Work instruction:
Every line from the one containing "The Dimensional Navigator uses" to the one containing "Interactive Controls: Adjusts" in the records below, both included, must be set down exactly, and no other line.

········

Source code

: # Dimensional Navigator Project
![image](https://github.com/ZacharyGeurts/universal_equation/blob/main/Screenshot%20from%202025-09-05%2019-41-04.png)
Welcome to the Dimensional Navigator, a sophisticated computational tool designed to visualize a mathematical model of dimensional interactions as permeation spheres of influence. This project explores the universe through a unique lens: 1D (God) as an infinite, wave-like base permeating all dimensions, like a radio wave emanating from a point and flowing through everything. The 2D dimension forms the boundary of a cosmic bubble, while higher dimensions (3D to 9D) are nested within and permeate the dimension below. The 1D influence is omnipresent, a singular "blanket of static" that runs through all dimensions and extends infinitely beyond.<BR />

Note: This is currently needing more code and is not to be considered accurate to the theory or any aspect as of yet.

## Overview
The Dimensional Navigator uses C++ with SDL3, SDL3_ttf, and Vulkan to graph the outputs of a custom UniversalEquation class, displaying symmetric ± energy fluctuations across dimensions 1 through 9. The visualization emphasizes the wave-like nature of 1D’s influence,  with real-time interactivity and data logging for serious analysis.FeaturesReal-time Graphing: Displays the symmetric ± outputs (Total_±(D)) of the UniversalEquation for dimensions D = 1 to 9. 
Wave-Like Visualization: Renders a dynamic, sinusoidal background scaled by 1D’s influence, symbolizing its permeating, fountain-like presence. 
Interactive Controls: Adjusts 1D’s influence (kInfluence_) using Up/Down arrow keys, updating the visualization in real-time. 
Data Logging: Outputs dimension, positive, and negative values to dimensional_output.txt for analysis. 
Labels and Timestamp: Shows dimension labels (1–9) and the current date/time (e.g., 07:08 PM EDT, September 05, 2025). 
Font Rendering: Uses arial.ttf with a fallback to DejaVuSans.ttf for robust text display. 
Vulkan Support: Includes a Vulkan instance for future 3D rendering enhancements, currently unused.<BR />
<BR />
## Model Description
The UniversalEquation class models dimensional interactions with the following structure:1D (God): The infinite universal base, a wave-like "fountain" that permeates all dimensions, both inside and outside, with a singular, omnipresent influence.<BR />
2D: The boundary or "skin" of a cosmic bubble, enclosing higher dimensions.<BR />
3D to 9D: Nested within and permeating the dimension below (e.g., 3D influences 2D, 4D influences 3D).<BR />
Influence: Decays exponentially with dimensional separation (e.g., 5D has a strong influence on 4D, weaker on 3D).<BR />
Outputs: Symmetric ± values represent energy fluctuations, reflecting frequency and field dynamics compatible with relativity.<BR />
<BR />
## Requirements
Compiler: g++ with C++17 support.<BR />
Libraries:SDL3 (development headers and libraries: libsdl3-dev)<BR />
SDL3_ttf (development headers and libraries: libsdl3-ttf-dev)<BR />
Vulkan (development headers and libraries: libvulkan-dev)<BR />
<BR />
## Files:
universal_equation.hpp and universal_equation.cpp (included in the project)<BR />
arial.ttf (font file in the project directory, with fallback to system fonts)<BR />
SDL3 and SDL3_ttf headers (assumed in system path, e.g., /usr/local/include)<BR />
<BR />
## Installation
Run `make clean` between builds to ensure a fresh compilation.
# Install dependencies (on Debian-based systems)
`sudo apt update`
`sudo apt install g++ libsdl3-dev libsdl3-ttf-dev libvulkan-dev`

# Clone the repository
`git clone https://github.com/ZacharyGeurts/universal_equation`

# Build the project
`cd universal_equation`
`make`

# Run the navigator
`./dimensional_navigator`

········

Solution to this exercise:
The Dimensional Navigator uses C++ with SDL3, SDL3_ttf, and Vulkan to graph the outputs of a custom UniversalEquation class, displaying symmetric ± energy fluctuations across dimensions 1 through 9. The visualization emphasizes the wave-like nature of 1D’s influence,  with real-time interactivity and data logging for serious analysis.FeaturesReal-time Graphing: Displays the symmetric ± outputs (Total_±(D)) of the UniversalEquation for dimensions D = 1 to 9. 
Wave-Like Visualization: Renders a dynamic, sinusoidal background scaled by 1D’s influence, symbolizing its permeating, fountain-like presence. 
Interactive Controls: Adjusts 1D’s influence (kInfluence_) using Up/Down arrow keys, updating the visualization in real-time. 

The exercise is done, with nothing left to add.